When I studied neural networks during my undergraduate, they didn’t receive the focus that they enjoy now, becoming synonymous with artificial intelligence (AI). Loosely inspired by the workings of the brain, these statistical models were conceived by back in the 1940s for classifying data. But then they were underwent the so-called AI winter, receiving little attention from the broader research community, except for some notable exceptions.

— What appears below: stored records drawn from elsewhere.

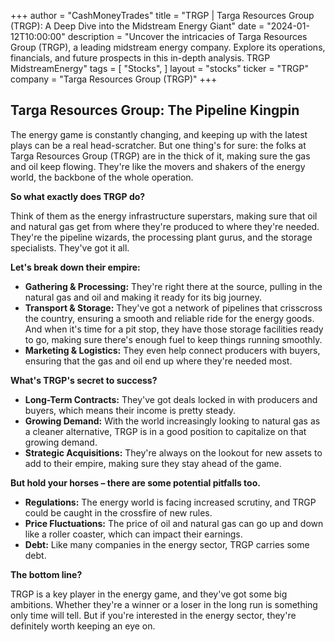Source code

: +++
author = "CashMoneyTrades"
title = "TRGP |  Targa Resources Group (TRGP): A Deep Dive into the Midstream Energy Giant"
date = "2024-01-12T10:00:00"
description = "Uncover the intricacies of Targa Resources Group (TRGP), a leading midstream energy company. Explore its operations, financials, and future prospects in this in-depth analysis. TRGP MidstreamEnergy"
tags = [
"Stocks",
]
layout = "stocks"
ticker = "TRGP"
company = "Targa Resources Group (TRGP)"
+++
        


## Targa Resources Group: The Pipeline Kingpin

The energy game is constantly changing, and keeping up with the latest plays can be a real head-scratcher. But one thing's for sure: the folks at Targa Resources Group (TRGP) are in the thick of it, making sure the gas and oil keep flowing. They're like the movers and shakers of the energy world, the backbone of the whole operation.

**So what exactly does TRGP do?**

Think of them as the energy infrastructure superstars, making sure that oil and natural gas get from where they're produced to where they're needed. They're the pipeline wizards, the processing plant gurus, and the storage specialists. They've got it all.

**Let's break down their empire:**

* **Gathering & Processing:** They're right there at the source, pulling in the natural gas and oil and making it ready for its big journey.
* **Transport & Storage:** They've got a network of pipelines that crisscross the country, ensuring a smooth and reliable ride for the energy goods. And when it's time for a pit stop, they have those storage facilities ready to go, making sure there's enough fuel to keep things running smoothly.
* **Marketing & Logistics:** They even help connect producers with buyers, ensuring that the gas and oil end up where they're needed most.

**What's TRGP's secret to success?**

* **Long-Term Contracts:** They've got deals locked in with producers and buyers, which means their income is pretty steady.
* **Growing Demand:** With the world increasingly looking to natural gas as a cleaner alternative, TRGP is in a good position to capitalize on that growing demand.
* **Strategic Acquisitions:** They're always on the lookout for new assets to add to their empire, making sure they stay ahead of the game.

**But hold your horses – there are some potential pitfalls too.**

* **Regulations:** The energy world is facing increased scrutiny, and TRGP could be caught in the crossfire of new rules.
* **Price Fluctuations:** The price of oil and natural gas can go up and down like a roller coaster, which can impact their earnings.
* **Debt:** Like many companies in the energy sector, TRGP carries some debt.

**The bottom line?**

TRGP is a key player in the energy game, and they've got some big ambitions. Whether they're a winner or a loser in the long run is something only time will tell. But if you're interested in the energy sector, they're definitely worth keeping an eye on. 

        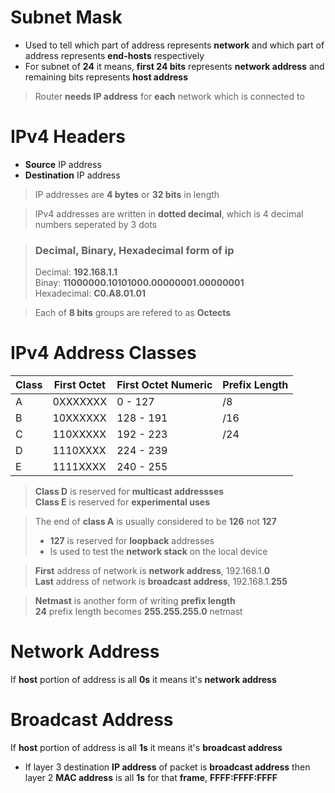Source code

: # Subnet Mask
* Used to tell which part of address represents **network** and which part of
  address represents **end-hosts** respectively
* For subnet of **24** it means, **first 24 bits** represents **network address**
  and remaining bits represents **host address**

> Router **needs IP address** for **each** network which is connected to

# IPv4 Headers
* **Source** IP address
* **Destination** IP address

> IP addresses are **4 bytes** or **32 bits** in length

> IPv4 addresses are written in **dotted decimal**, which is 4 decimal numbers
> seperated by 3 dots

> ### **Decimal**, **Binary**, **Hexadecimal** form of ip
> Decimal: **192.168.1.1**  
> Binay: **11000000.10101000.00000001.00000001**  
> Hexadecimal: **C0.A8.01.01**

> Each of **8 bits** groups are refered to as **Octects**

# IPv4 Address Classes
| Class | First Octet | First Octet Numeric | Prefix Length |
| ----- | ----------- | ------------------- | ------------- |
|   A   |  0XXXXXXX   |       0 - 127       |      /8       |
|   B   |  10XXXXXX   |     128 - 191       |      /16      |
|   C   |  110XXXXX   |     192 - 223       |      /24      |
|   D   |  1110XXXX   |     224 - 239       |               |
|   E   |  1111XXXX   |     240 - 255       |               |

> **Class D** is reserved for **multicast addressses**  
> **Class E** is reserved for **experimental uses**

> The end of **class A** is usually considered to be **126** not **127**  
> * **127** is reserved for **loopback** addresses
> * Is used to test the **network stack** on the local device

> **First** address of network is **network address**, 192.168.1.**0**  
> **Last** address of network is **broadcast address**, 192.168.1.**255**

> **Netmast** is another form of writing **prefix length**  
> **24** prefix length becomes **255.255.255.0** netmast

# Network Address
If **host** portion of address is all **0s** it means it's **network address**

# Broadcast Address
If **host** portion of address is all **1s** it means it's **broadcast address**
* If layer 3 destination **IP address** of packet is **broadcast address** then
  layer 2 **MAC address** is all **1s** for that **frame**, **FFFF:FFFF:FFFF**
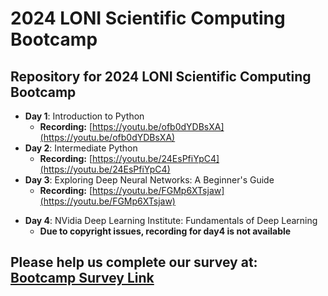 # 2024 LONI Scientific Computing Bootcamp

## Repository for 2024 LONI Scientific Computing Bootcamp

* **Day 1**: Introduction to Python
  * **Recording:**
    [https://youtu.be/ofb0dYDBsXA](https://youtu.be/ofb0dYDBsXA)
* **Day 2**: Intermediate Python
  * **Recording:**
    [https://youtu.be/24EsPfiYpC4](https://youtu.be/24EsPfiYpC4)
* **Day 3**: Exploring Deep Neural Networks: A Beginner's Guide
  * **Recording:**
    [https://youtu.be/FGMp6XTsjaw](https://youtu.be/FGMp6XTsjaw)
<!--
  * **Pre-session Quiz Link:**
    [https://forms.office.com/r/v3tGugagN3](https://forms.office.com/r/v3tGugagN3)
  
  * <img src="https://github.com/lsuhpchelp/loniscworkshop2024/blob/main/day3-4/QRCode%20for%20Pre-session%20Quiz.png" width="300" height="300" />
-->
* **Day 4**: NVidia Deep Learning Institute: Fundamentals of Deep Learning
  * **Due to copyright issues, recording for day4 is not available**
<!--
  * **Prepare for your NVIDIA DLI Training:**  
  [https://developer.nvidia.com/dli/getready](https://developer.nvidia.com/dli/getready)
  
  * **Create an account:**  
  [https://learn.nvidia.com/join](https://learn.nvidia.com/join)

  * **Access the course (Event Code will be provided on June 11):**  
  [http://learn.nvidia.com/dli-event](http://learn.nvidia.com/dli-event)
-->

## Please help us complete our survey at: [Bootcamp Survey Link](https://forms.office.com/r/DPxJ8ZZWGH)

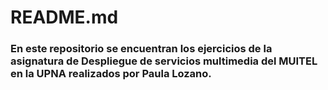 # README.md
### En este repositorio se encuentran los ejercicios de la asignatura de Despliegue de servicios multimedia del MUITEL en la UPNA realizados por Paula Lozano.
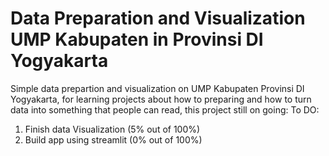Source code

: # Data Preparation and Visualization UMP Kabupaten in Provinsi DI Yogyakarta
Simple data prepartion and visualization on UMP Kabupaten Provinsi DI Yogyakarta, for learning projects about how to preparing and how to turn data into something that people can read, this project still on going:
To DO:
1. Finish data Visualization (5% out of 100%)
2. Build app using streamlit (0% out of 100%)
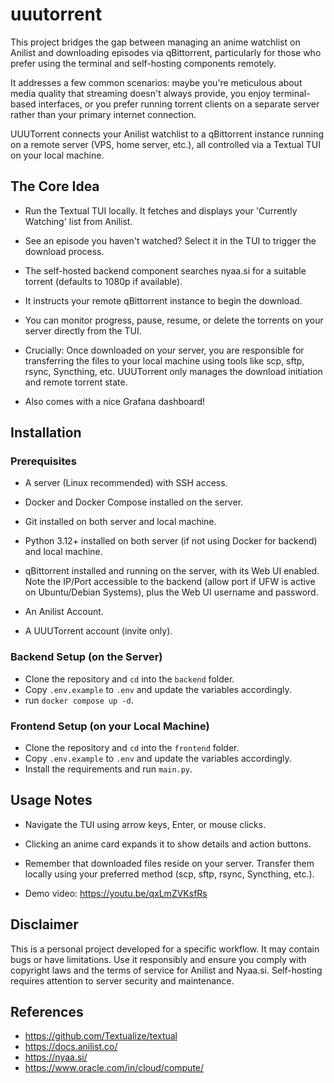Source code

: # uuutorrent

This project bridges the gap between managing an anime watchlist on Anilist and
downloading episodes via qBittorrent, particularly for those who prefer using
the terminal and self-hosting components remotely.

It addresses a few common scenarios: maybe you're meticulous about media
quality that streaming doesn't always provide, you enjoy terminal-based
interfaces, or you prefer running torrent clients on a separate server rather
than your primary internet connection.

UUUTorrent connects your Anilist watchlist to a qBittorrent instance running on
a remote server (VPS, home server, etc.), all controlled via a Textual TUI on
your local machine.

## The Core Idea

- Run the Textual TUI locally. It fetches and displays your 'Currently
Watching' list from Anilist.

- See an episode you haven't watched? Select it in the TUI to trigger the
download process.

- The self-hosted backend component searches nyaa.si for a suitable torrent
(defaults to 1080p if available).

- It instructs your remote qBittorrent instance to begin the download.

- You can monitor progress, pause, resume, or delete the torrents on your server
directly from the TUI.

- Crucially: Once downloaded on your server, you are responsible for transferring
the files to your local machine using tools like scp, sftp, rsync, Syncthing,
etc. UUUTorrent only manages the download initiation and remote torrent state.

- Also comes with a nice Grafana dashboard!

## Installation

### Prerequisites
- A server (Linux recommended) with SSH access.

- Docker and Docker Compose installed on the server.

- Git installed on both server and local machine.

- Python 3.12+ installed on both server (if not using Docker for backend) and
local machine.

- qBittorrent installed and running on the server, with its Web UI enabled. Note
the IP/Port accessible to the backend (allow port if UFW is active on Ubuntu/Debian Systems), plus the Web UI username and password.

- An Anilist Account.

- A UUUTorrent account (invite only).

### Backend Setup (on the Server)

- Clone the repository and `cd` into the `backend` folder.
- Copy `.env.example` to `.env` and update the variables accordingly.
- run `docker compose up -d`.

### Frontend Setup (on your Local Machine)

- Clone the repository and `cd` into the `frontend` folder.
- Copy `.env.example` to `.env` and update the variables accordingly.
- Install the requirements and run `main.py`.

## Usage Notes
- Navigate the TUI using arrow keys, Enter, or mouse clicks.

- Clicking an anime card expands it to show details and action buttons.

- Remember that downloaded files reside on your server. Transfer them locally
using your preferred method (scp, sftp, rsync, Syncthing, etc.).

- Demo video: https://youtu.be/qxLmZVKsfRs

## Disclaimer

This is a personal project developed for a specific workflow. It may contain
bugs or have limitations. Use it responsibly and ensure you comply with
copyright laws and the terms of service for Anilist and Nyaa.si. Self-hosting
requires attention to server security and maintenance.

## References

- https://github.com/Textualize/textual
- https://docs.anilist.co/
- https://nyaa.si/
- https://www.oracle.com/in/cloud/compute/

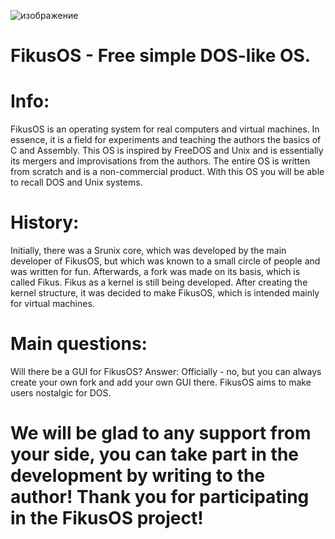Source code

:![изображение](https://github.com/user-attachments/assets/960326d3-5302-446b-b020-357b425fe36d)

# FikusOS - Free simple DOS-like OS.

# Info:

FikusOS is an operating system for real computers and virtual machines. In essence, it is a field for experiments and teaching the authors the basics of C and Assembly. This OS is inspired by FreeDOS and Unix and is essentially its mergers and improvisations from the authors. The entire OS is written from scratch and is a non-commercial product. With this OS you will be able to recall DOS and Unix systems.

# History:

Initially, there was a Srunix core, which was developed by the main developer of FikusOS, but which was known to a small circle of people and was written for fun. Afterwards, a fork was made on its basis, which is called Fikus. Fikus as a kernel is still being developed. After creating the kernel structure, it was decided to make FikusOS, which is intended mainly for virtual machines.

# Main questions:

Will there be a GUI for FikusOS? Answer: Officially - no, but you can always create your own fork and add your own GUI there. FikusOS aims to make users nostalgic for DOS.

# We will be glad to any support from your side, you can take part in the development by writing to the author! Thank you for participating in the FikusOS project!

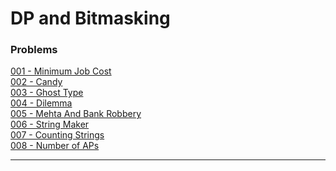 # DP and Bitmasking
### Problems

[001 - Minimum Job Cost](./code/001-Minimum-Job-Cost.cpp)<br>
[002 - Candy](./code/002-Candy.cpp)<br>
[003 - Ghost Type](./code/003-Ghost-Type.cpp)<br>
[004 - Dilemma](./code/004-Dilemma.cpp)<br>
[005 - Mehta And Bank Robbery](./code/005-Mehta-And-Bank-Robbery.cpp)<br>
[006 - String Maker](./code/006-String-Maker.cpp)<br>
[007 - Counting Strings](./code/007-Counting-Strings.cpp)<br>
[008 - Number of APs](./code/008-Number-Of-APs.cpp)<br>

---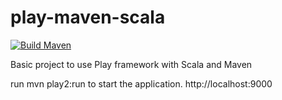 # play-maven-scala

[![Build Maven](https://github.com/Himmreich/play-maven-scala/actions/workflows/build.yml/badge.svg?branch=develop)](https://github.com/Himmreich/play-maven-scala/actions/workflows/build.yml)

Basic project to use Play framework with Scala and Maven

run mvn play2:run to start the application.
http://localhost:9000
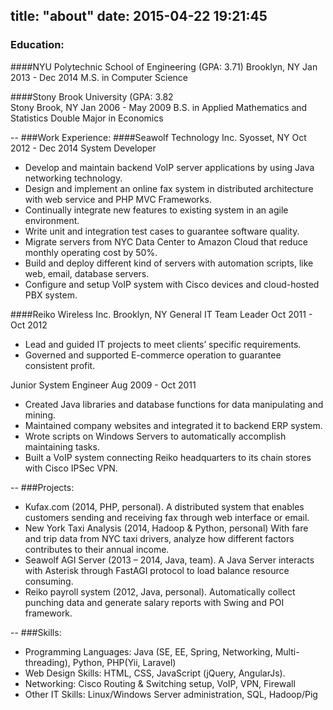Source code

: title: "about"
date: 2015-04-22 19:21:45
---

### Education:
####NYU Polytechnic School of Engineering (GPA: 3.71) 
Brooklyn, NY Jan 2013 - Dec 2014 
M.S. in Computer Science	

####Stony Brook University (GPA: 3.82	
Stony Brook, NY Jan 2006 - May 2009
B.S. in Applied Mathematics and Statistics Double Major in Economics

--
###Work Experience:
####Seawolf Technology Inc.
Syosset, NY Oct 2012 - Dec 2014
System Developer	

- Develop and maintain backend VoIP server applications by using Java networking technology.
- Design and implement an online fax system in distributed architecture with web service and PHP MVC Frameworks.
- Continually integrate new features to existing system in an agile environment.
- Write unit and integration test cases to guarantee software quality.
- Migrate servers from NYC Data Center to Amazon Cloud that reduce monthly operating cost by 50%.
- Build and deploy different kind of servers with automation scripts, like web, email, database servers.
- Configure and setup VoIP system with Cisco devices and cloud-hosted PBX system.

####Reiko Wireless Inc.	
Brooklyn, NY 
General IT Team Leader	Oct 2011 - Oct 2012

- Lead and guided IT projects to meet clients’ specific requirements.
- Governed and supported E-commerce operation to guarantee consistent profit.

Junior System Engineer	Aug 2009 - Oct 2011

- Created Java libraries and database functions for data manipulating and mining.
- Maintained company websites and integrated it to backend ERP system.
- Wrote scripts on Windows Servers to automatically accomplish maintaining tasks.
- Built a VoIP system connecting Reiko headquarters to its chain stores with Cisco IPSec VPN.

--
###Projects:
- Kufax.com (2014, PHP, personal). A distributed system that enables customers sending and receiving fax through web interface or email.
- New York Taxi Analysis (2014, Hadoop & Python, personal) With fare and trip data from NYC taxi drivers, analyze how different factors contributes to their annual income.
- Seawolf AGI Server (2013 – 2014, Java, team). A Java Server interacts with Asterisk through FastAGI protocol to load balance resource consuming.
- Reiko payroll system (2012, Java, personal). Automatically collect punching data and generate salary reports with Swing and POI framework.

--
###Skills:
- Programming Languages: Java (SE, EE, Spring, Networking, Multi-threading), Python, PHP(Yii, Laravel)
- Web Design Skills: HTML, CSS, JavaScript (jQuery, AngularJs).
- Networking: Cisco Routing & Switching setup, VoIP, VPN, Firewall
- Other IT Skills: Linux/Windows Server administration, SQL, Hadoop/Pig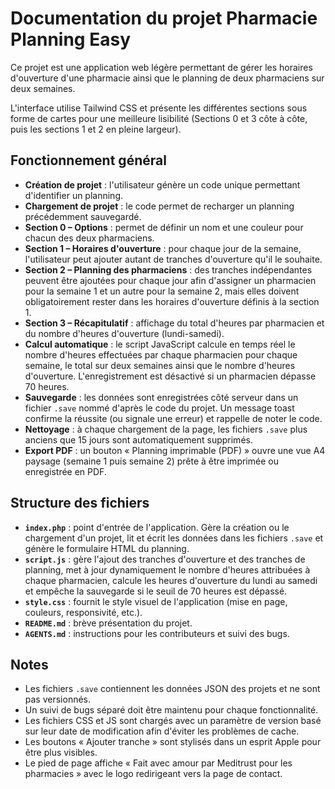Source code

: # Documentation du projet Pharmacie Planning Easy

Ce projet est une application web légère permettant de gérer les horaires d'ouverture d'une pharmacie ainsi que le planning de deux pharmaciens sur deux semaines.

L'interface utilise Tailwind CSS et présente les différentes sections sous forme de cartes pour une meilleure lisibilité (Sections 0 et 3 côte à côte, puis les sections 1 et 2 en pleine largeur).

## Fonctionnement général
- **Création de projet** : l'utilisateur génère un code unique permettant d'identifier un planning.
- **Chargement de projet** : le code permet de recharger un planning précédemment sauvegardé.
- **Section 0 – Options** : permet de définir un nom et une couleur pour chacun des deux pharmaciens.
- **Section 1 – Horaires d'ouverture** : pour chaque jour de la semaine, l'utilisateur peut ajouter autant de tranches d'ouverture qu'il le souhaite.
- **Section 2 – Planning des pharmaciens** : des tranches indépendantes peuvent être ajoutées pour chaque jour afin d'assigner un pharmacien pour la semaine 1 et un autre pour la semaine 2, mais elles doivent obligatoirement rester dans les horaires d'ouverture définis à la section 1.
- **Section 3 – Récapitulatif** : affichage du total d'heures par pharmacien et du nombre d'heures d'ouverture (lundi-samedi).
- **Calcul automatique** : le script JavaScript calcule en temps réel le nombre d'heures effectuées par chaque pharmacien pour chaque semaine, le total sur deux semaines ainsi que le nombre d'heures d'ouverture. L'enregistrement est désactivé si un pharmacien dépasse 70 heures.
 - **Sauvegarde** : les données sont enregistrées côté serveur dans un fichier `.save` nommé d'après le code du projet. Un message toast confirme la réussite (ou signale une erreur) et rappelle de noter le code.
- **Nettoyage** : à chaque chargement de la page, les fichiers `.save` plus anciens que 15 jours sont automatiquement supprimés.
- **Export PDF** : un bouton « Planning imprimable (PDF) » ouvre une vue A4 paysage (semaine 1 puis semaine 2) prête à être imprimée ou enregistrée en PDF.

## Structure des fichiers
- **`index.php`** : point d'entrée de l'application. Gère la création ou le chargement d'un projet, lit et écrit les données dans les fichiers `.save` et génère le formulaire HTML du planning.
- **`script.js`** : gère l'ajout des tranches d'ouverture et des tranches de planning, met à jour dynamiquement le nombre d'heures attribuées à chaque pharmacien, calcule les heures d'ouverture du lundi au samedi et empêche la sauvegarde si le seuil de 70 heures est dépassé.
- **`style.css`** : fournit le style visuel de l'application (mise en page, couleurs, responsivité, etc.).
- **`README.md`** : brève présentation du projet.
- **`AGENTS.md`** : instructions pour les contributeurs et suivi des bugs.

## Notes
- Les fichiers `.save` contiennent les données JSON des projets et ne sont pas versionnés.
- Un suivi de bugs séparé doit être maintenu pour chaque fonctionnalité.
- Les fichiers CSS et JS sont chargés avec un paramètre de version basé sur leur date de modification afin d'éviter les problèmes de cache.
- Les boutons « Ajouter tranche » sont stylisés dans un esprit Apple pour être plus visibles.
- Le pied de page affiche « Fait avec amour par Meditrust pour les pharmacies » avec le logo redirigeant vers la page de contact.

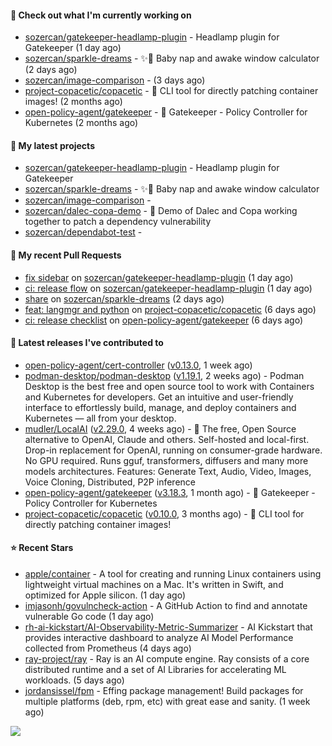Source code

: #### 👷 Check out what I'm currently working on

- [sozercan/gatekeeper-headlamp-plugin](https://github.com/sozercan/gatekeeper-headlamp-plugin) - Headlamp plugin for Gatekeeper (1 day ago)
- [sozercan/sparkle-dreams](https://github.com/sozercan/sparkle-dreams) - ✨🌙 Baby nap and awake window calculator (2 days ago)
- [sozercan/image-comparison](https://github.com/sozercan/image-comparison) -  (3 days ago)
- [project-copacetic/copacetic](https://github.com/project-copacetic/copacetic) - 🧵 CLI tool for directly patching container images! (2 months ago)
- [open-policy-agent/gatekeeper](https://github.com/open-policy-agent/gatekeeper) - 🐊 Gatekeeper - Policy Controller for Kubernetes (2 months ago)

#### 🌱 My latest projects

- [sozercan/gatekeeper-headlamp-plugin](https://github.com/sozercan/gatekeeper-headlamp-plugin) - Headlamp plugin for Gatekeeper
- [sozercan/sparkle-dreams](https://github.com/sozercan/sparkle-dreams) - ✨🌙 Baby nap and awake window calculator
- [sozercan/image-comparison](https://github.com/sozercan/image-comparison) - 
- [sozercan/dalec-copa-demo](https://github.com/sozercan/dalec-copa-demo) - 🤝 Demo of Dalec and Copa working together to patch a dependency vulnerability
- [sozercan/dependabot-test](https://github.com/sozercan/dependabot-test) - 

#### 🔨 My recent Pull Requests

- [fix sidebar](https://github.com/sozercan/gatekeeper-headlamp-plugin/pull/2) on [sozercan/gatekeeper-headlamp-plugin](https://github.com/sozercan/gatekeeper-headlamp-plugin) (1 day ago)
- [ci: release flow](https://github.com/sozercan/gatekeeper-headlamp-plugin/pull/1) on [sozercan/gatekeeper-headlamp-plugin](https://github.com/sozercan/gatekeeper-headlamp-plugin) (1 day ago)
- [share](https://github.com/sozercan/sparkle-dreams/pull/1) on [sozercan/sparkle-dreams](https://github.com/sozercan/sparkle-dreams) (2 days ago)
- [feat: langmgr and python](https://github.com/project-copacetic/copacetic/pull/1091) on [project-copacetic/copacetic](https://github.com/project-copacetic/copacetic) (6 days ago)
- [ci: release checklist](https://github.com/open-policy-agent/gatekeeper/pull/3990) on [open-policy-agent/gatekeeper](https://github.com/open-policy-agent/gatekeeper) (6 days ago)

#### 🚀 Latest releases I've contributed to

- [open-policy-agent/cert-controller](https://github.com/open-policy-agent/cert-controller) ([v0.13.0](https://github.com/open-policy-agent/cert-controller/releases/tag/v0.13.0), 1 week ago)
- [podman-desktop/podman-desktop](https://github.com/podman-desktop/podman-desktop) ([v1.19.1](https://github.com/podman-desktop/podman-desktop/releases/tag/v1.19.1), 2 weeks ago) - Podman Desktop is the best free and open source tool to work with Containers and Kubernetes for developers. Get an intuitive and user-friendly interface to effortlessly build, manage, and deploy containers and Kubernetes — all from your desktop.
- [mudler/LocalAI](https://github.com/mudler/LocalAI) ([v2.29.0](https://github.com/mudler/LocalAI/releases/tag/v2.29.0), 4 weeks ago) - :robot: The free, Open Source alternative to OpenAI, Claude and others. Self-hosted and local-first. Drop-in replacement for OpenAI,  running on consumer-grade hardware. No GPU required. Runs gguf, transformers, diffusers and many more models architectures. Features: Generate Text, Audio, Video, Images, Voice Cloning, Distributed, P2P inference
- [open-policy-agent/gatekeeper](https://github.com/open-policy-agent/gatekeeper) ([v3.18.3](https://github.com/open-policy-agent/gatekeeper/releases/tag/v3.18.3), 1 month ago) - 🐊 Gatekeeper - Policy Controller for Kubernetes
- [project-copacetic/copacetic](https://github.com/project-copacetic/copacetic) ([v0.10.0](https://github.com/project-copacetic/copacetic/releases/tag/v0.10.0), 3 months ago) - 🧵 CLI tool for directly patching container images!

#### ⭐ Recent Stars

- [apple/container](https://github.com/apple/container) - A tool for creating and running Linux containers using lightweight virtual machines on a Mac. It&#39;s written in Swift, and optimized for Apple silicon.  (1 day ago)
- [imjasonh/govulncheck-action](https://github.com/imjasonh/govulncheck-action) - A GitHub Action to find and annotate vulnerable Go code (1 day ago)
- [rh-ai-kickstart/AI-Observability-Metric-Summarizer](https://github.com/rh-ai-kickstart/AI-Observability-Metric-Summarizer) - AI Kickstart that provides interactive dashboard to analyze AI Model Performance collected from Prometheus (4 days ago)
- [ray-project/ray](https://github.com/ray-project/ray) - Ray is an AI compute engine. Ray consists of a core distributed runtime and a set of AI Libraries for accelerating ML workloads. (5 days ago)
- [jordansissel/fpm](https://github.com/jordansissel/fpm) - Effing package management! Build packages for multiple platforms (deb, rpm, etc) with great ease and sanity. (1 week ago)

![](https://github-readme-stats.vercel.app/api?username=sozercan&theme=vision-friendly-dark&hide_border=false&include_all_commits=true&count_private=true)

But now neural networks are back with gusto under the term deep learning. To an outsider, which is most of the world, this term sounds perhaps a bit mysterious. To dispel all the mystery and shed light on these now ubiquitous models, Catherine F. Higham and Desmond J. Higham recently wrote the tutorial:
- 2019 – Higham and Higham, Deep Learning: An Introduction for Applied Mathematicians.
Recommended
I recommend this paper if you want understand the basics of deep learning. It looks at a simple feedforward (neural) network, which is also called a multilayer perceptron, but the paper uses neither term. This is an unadorned neural network without any of the fancy bells and whistles that they now possess.
And that’s all you need to understand the general gist of deep learning.
What the paper covers
When building up a neural network, a so-called activation function is needed. The working of the neural network involves this function being typically applied again and again (and again) to matrices.
The paper goes through the essential (for training neural networks) procedure of backpropagation, showing that it’s a clever and compact way based on the chain rule in calculus, for getting the derivatives of this model. These derivatives are then used in the gradient-based optimization method for fitting the model. (Optimizing functions and fitting statistical models often results imply the same thing.)
Obviously written for (applied) mathematicians, the paper attempts to clarify some of the confusing terms, which have arisen because much of AI and machine learning in general have been developed by computer scientists. For example, what is commonly called the sigmoid function may be better known as the logistic function. And what is linear in machine learning land is often actually affine.
Worked example with code
The paper includes a worked example with code (in MATLAB) of a simple 4-layer feedforward network (or perceptron). This model is then fitted or trained using a simple stochastic gradient descent method, hence the need for derivatives. For training, the so-called cost function is a root-square function, but now most neural networks use cost functions based on maximum likelihoods. For the activation function, the papers uses the sigmoid function, but often practitioners use the the recitified linear unit (ReLU) activation function is often used.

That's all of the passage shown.